- **Task directions**
When you reach the line in the data below that contains "<sup>10</sup> Mas tú", please start repeating lines exactly, and stop after the line that contains "<sup>12</sup> De manera", repeating nothing else.
Extracted records Start Marker
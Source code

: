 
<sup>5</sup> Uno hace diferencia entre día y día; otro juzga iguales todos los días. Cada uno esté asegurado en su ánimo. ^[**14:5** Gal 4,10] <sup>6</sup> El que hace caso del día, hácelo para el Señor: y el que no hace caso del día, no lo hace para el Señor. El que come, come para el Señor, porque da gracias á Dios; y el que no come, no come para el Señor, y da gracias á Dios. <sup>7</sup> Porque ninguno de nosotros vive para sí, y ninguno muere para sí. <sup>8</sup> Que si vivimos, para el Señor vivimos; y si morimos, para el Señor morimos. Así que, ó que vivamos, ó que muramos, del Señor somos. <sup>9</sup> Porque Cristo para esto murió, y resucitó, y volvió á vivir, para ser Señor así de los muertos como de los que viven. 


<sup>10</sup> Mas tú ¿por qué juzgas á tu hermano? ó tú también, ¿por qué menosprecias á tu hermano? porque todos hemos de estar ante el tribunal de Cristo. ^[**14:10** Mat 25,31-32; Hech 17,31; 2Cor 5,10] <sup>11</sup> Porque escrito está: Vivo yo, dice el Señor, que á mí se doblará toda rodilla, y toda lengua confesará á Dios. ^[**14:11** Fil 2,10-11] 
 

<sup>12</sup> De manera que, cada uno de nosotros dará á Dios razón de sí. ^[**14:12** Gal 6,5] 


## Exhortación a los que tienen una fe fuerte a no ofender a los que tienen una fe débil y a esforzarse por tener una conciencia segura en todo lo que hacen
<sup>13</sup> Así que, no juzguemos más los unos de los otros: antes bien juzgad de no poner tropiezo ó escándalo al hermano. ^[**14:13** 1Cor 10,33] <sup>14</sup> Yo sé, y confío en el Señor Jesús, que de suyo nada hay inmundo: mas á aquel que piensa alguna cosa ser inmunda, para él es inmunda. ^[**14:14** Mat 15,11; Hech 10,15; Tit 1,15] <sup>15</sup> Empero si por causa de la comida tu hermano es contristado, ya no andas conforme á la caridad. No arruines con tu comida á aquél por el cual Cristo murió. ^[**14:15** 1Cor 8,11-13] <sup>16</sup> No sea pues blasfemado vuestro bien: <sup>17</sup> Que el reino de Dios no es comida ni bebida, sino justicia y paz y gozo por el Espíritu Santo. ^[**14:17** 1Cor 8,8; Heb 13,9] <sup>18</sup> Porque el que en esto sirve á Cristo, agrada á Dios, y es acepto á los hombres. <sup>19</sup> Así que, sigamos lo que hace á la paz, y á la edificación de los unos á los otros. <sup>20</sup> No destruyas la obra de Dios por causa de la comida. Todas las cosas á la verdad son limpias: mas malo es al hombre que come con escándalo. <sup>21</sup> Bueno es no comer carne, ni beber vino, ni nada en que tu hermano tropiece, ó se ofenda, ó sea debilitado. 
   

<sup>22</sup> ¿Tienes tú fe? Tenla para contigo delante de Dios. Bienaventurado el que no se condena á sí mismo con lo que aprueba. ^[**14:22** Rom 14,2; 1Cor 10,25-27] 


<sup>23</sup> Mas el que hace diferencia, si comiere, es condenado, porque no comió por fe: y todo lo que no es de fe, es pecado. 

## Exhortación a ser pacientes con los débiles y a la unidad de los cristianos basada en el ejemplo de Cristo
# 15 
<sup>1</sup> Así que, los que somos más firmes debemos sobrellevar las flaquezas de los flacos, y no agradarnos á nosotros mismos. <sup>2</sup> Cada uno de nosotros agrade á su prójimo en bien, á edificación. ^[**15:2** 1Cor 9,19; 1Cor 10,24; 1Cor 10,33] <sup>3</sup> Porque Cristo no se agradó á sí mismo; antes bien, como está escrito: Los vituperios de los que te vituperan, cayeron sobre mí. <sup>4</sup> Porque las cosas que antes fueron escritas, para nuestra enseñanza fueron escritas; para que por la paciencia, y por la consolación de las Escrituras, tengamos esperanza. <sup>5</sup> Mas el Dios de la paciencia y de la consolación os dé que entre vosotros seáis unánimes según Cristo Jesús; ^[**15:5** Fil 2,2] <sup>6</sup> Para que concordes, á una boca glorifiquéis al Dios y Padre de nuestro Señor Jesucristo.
Extracted records End Marker
- **Task answer**
<sup>10</sup> Mas tú ¿por qué juzgas á tu hermano? ó tú también, ¿por qué menosprecias á tu hermano? porque todos hemos de estar ante el tribunal de Cristo. ^[**14:10** Mat 25,31-32; Hech 17,31; 2Cor 5,10] <sup>11</sup> Porque escrito está: Vivo yo, dice el Señor, que á mí se doblará toda rodilla, y toda lengua confesará á Dios. ^[**14:11** Fil 2,10-11] 
 

<sup>12</sup> De manera que, cada uno de nosotros dará á Dios razón de sí. ^[**14:12** Gal 6,5] 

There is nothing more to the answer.